*** The input ***

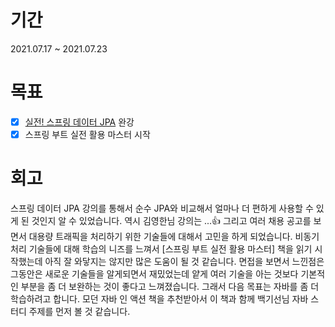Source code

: # 기간
2021.07.17 ~ 2021.07.23

# 목표
- [x] [실전! 스프링 데이터 JPA](https://www.inflearn.com/course/%EC%8A%A4%ED%94%84%EB%A7%81-%EB%8D%B0%EC%9D%B4%ED%84%B0-JPA-%EC%8B%A4%EC%A0%84/dashboard) 완강
- [x] 스프링 부트 실전 활용 마스터 시작

# 회고
스프링 데이터 JPA 강의를 통해서 순수 JPA와 비교해서 얼마나 더 편하게 사용할 수 있게 된 것인지 알 수 있었습니다. 역시 김영한님 강의는 ...👍
그리고 여러 채용 공고를 보면서 대용량 트래픽을 처리하기 위한 기술들에 대해서 고민을 하게 되었습니다. 비동기 처리 기술들에 대해 학습의 니즈를 느껴서 [스프링 부트 실전 활용 마스터] 책을 읽기 시작했는데 아직 잘 와닿지는 않지만 많은 도움이 될 것 같습니다.
면접을 보면서 느낀점은 그동안은 새로운 기술들을 알게되면서 재밌었는데 얕게 여러 기술을 아는 것보다 기본적인 부분을 좀 더 보완하는 것이 좋다고 느껴졌습니다. 그래서 다음 목표는 자바를 좀 더 학습하려고 합니다. 모던 자바 인 액션 책을 추천받아서 이 책과 함께 백기선님 자바 스터디 주제를 먼저 볼 것 같습니다.
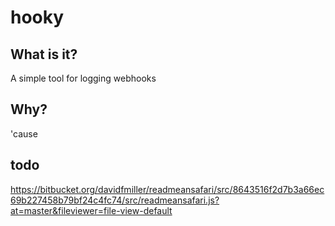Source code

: # hooky

## What is it?

A simple tool for logging webhooks

## Why?

'cause

## todo



https://bitbucket.org/davidfmiller/readmeansafari/src/8643516f2d7b3a66ec69b227458b79bf24c4fc74/src/readmeansafari.js?at=master&fileviewer=file-view-default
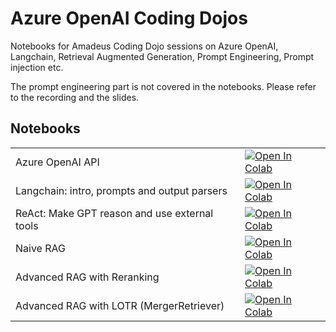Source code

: # Azure OpenAI Coding Dojos

Notebooks for Amadeus Coding Dojo sessions on Azure OpenAI, Langchain, Retrieval Augmented Generation, Prompt Engineering, Prompt injection etc. 

The prompt engineering part is not covered in the notebooks. Please refer to the recording and the slides.

## Notebooks

|                                               |                                                                                                                                                                                                                                                       |
|-----------------------------------------------|:------------------------------------------------------------------------------------------------------------------------------------------------------------------------------------------------------------------------------------------------------|
| Azure OpenAI API                              | <a href="https://colab.research.google.com/github/amadeus-art/azure-openai-coding-dojo/blob/main/azure_openai_gpt.ipynb" target="_parent"><img src="https://colab.research.google.com/assets/colab-badge.svg" alt="Open In Colab"/></a>               |
| Langchain: intro, prompts and output parsers  | <a href="https://colab.research.google.com/github/amadeus-art/azure-openai-coding-dojo/blob/main/azure_openai_langchain_intro.ipynb" target="_parent"><img src="https://colab.research.google.com/assets/colab-badge.svg" alt="Open In Colab"/></a>   |
| ReAct: Make GPT reason and use external tools | <a href="https://colab.research.google.com/github/amadeus-art/azure-openai-coding-dojo/blob/main/azure_openai_react.ipynb" target="_parent"><img src="https://colab.research.google.com/assets/colab-badge.svg" alt="Open In Colab"/></a>             |
| Naive RAG                                     | <a href="https://colab.research.google.com/github/amadeus-art/azure-openai-coding-dojo/blob/main/rag/azure_openai_naive_rag.ipynb" target="_parent"><img src="https://colab.research.google.com/assets/colab-badge.svg" alt="Open In Colab"/></a>     |
| Advanced RAG with Reranking                   | <a href="https://colab.research.google.com/github/amadeus-art/azure-openai-coding-dojo/blob/main/rag/azure_openai_rag_reranking.ipynb" target="_parent"><img src="https://colab.research.google.com/assets/colab-badge.svg" alt="Open In Colab"/></a> |
| Advanced RAG with LOTR (MergerRetriever)      | <a href="https://colab.research.google.com/github/amadeus-art/azure-openai-coding-dojo/blob/main/rag/azure_openai_rag_lotr.ipynb" target="_parent"><img src="https://colab.research.google.com/assets/colab-badge.svg" alt="Open In Colab"/></a>      |
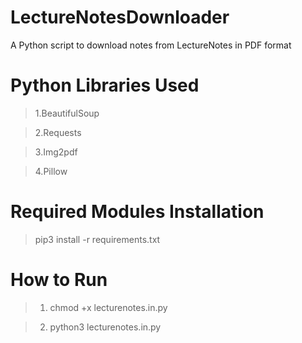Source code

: # LectureNotesDownloader

A Python script to download notes from LectureNotes in PDF format

# Python Libraries Used

> 1.BeautifulSoup

> 2.Requests

> 3.Img2pdf

> 4.Pillow

# Required Modules Installation

> pip3 install -r requirements.txt

# How to Run

> 1. chmod +x lecturenotes.in.py

> 2. python3 lecturenotes.in.py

*** End of The input ***

* Assignment
The required answer is the line with "install -r requirements.txt" plus every line after it to the end of the entries above, transcribed exactly.

* Task solution
> pip3 install -r requirements.txt

# How to Run

> 1. chmod +x lecturenotes.in.py

> 2. python3 lecturenotes.in.py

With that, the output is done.